A stylistic choice and editing technique I’ve been experimenting with and a few of my favorite shots.
This week’s Sunday Series I wanted to feature a certain style choice I’ve been experimenting with during the editing process: pixelating my photos. I’ve previously discussed using reflections (here and here) to create faux double exposures as a style choice and how it can force you to look at things different and now I’d like to do the same with Pixelation. I find myself doing it more and more, and the fact that anyone would willingly and drastically lower their pixel count strikes me as ironic but mostly curious. I obviously wouldn’t do it if I felt it detracted from the picture quality, but in these select cases it enhances the shot, adds something to it. The digital camera was actually first invented way back in 1975, but wasn’t popularly used until the 1990’s and then like any new technology it went through a rapid progress that quickly made any older models obsolete. The big thing in the early models was pixels! Pixels pixel pixels, you needed to have the most you could; yet here I am in 2013 adding pixel filters to my images. Am I nostalgic? Is it an unintentional nod to Cubism? I’m not sure I know the answer, but as a photographer I think it’s important to experiment with new ideas and techniques as we search to develop our “voice.”
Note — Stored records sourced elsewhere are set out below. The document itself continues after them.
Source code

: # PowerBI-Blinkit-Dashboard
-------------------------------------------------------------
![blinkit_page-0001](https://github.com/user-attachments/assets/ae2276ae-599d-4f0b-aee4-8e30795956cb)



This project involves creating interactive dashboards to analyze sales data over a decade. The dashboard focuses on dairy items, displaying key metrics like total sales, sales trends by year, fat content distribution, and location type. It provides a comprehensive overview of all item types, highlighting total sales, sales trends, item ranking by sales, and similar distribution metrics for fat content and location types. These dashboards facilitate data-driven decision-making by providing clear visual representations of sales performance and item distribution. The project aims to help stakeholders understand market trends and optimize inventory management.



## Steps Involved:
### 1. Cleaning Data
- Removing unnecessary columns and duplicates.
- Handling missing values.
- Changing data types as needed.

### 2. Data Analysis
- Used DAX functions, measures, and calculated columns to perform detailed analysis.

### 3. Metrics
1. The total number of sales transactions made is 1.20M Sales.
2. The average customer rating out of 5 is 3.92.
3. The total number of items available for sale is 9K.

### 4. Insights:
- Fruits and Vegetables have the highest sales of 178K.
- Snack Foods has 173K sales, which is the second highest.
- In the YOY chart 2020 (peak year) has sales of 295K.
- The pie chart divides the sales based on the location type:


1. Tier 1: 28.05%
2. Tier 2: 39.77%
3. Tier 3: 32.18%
The first photo I can remember experimenting with this technique on was oddly enough a street artist’s rendition of Picasso’s Guernica. Odd because Picasso was one of the founders of the Cubism movement, so maybe I was subconsciously motivated to imitate his art? I’ve noticed with most of these photos that they have a few things in common: Strong lines, grid shapes, and open spaces. The large pixels are they themselves square in nature and I think it enhances characteristics are already ingrained in the photo; making the strong lines stronger and giving a texture to the negative space in the shots. What’s incredibly important is to reduce the opacity of the filter so that the essence of the original shot still exists. You want to enhance the image without destroying it. Obviously you can’t apply this to any picture and it looks awkward with most, but with these few selections, I’ve found it works very well.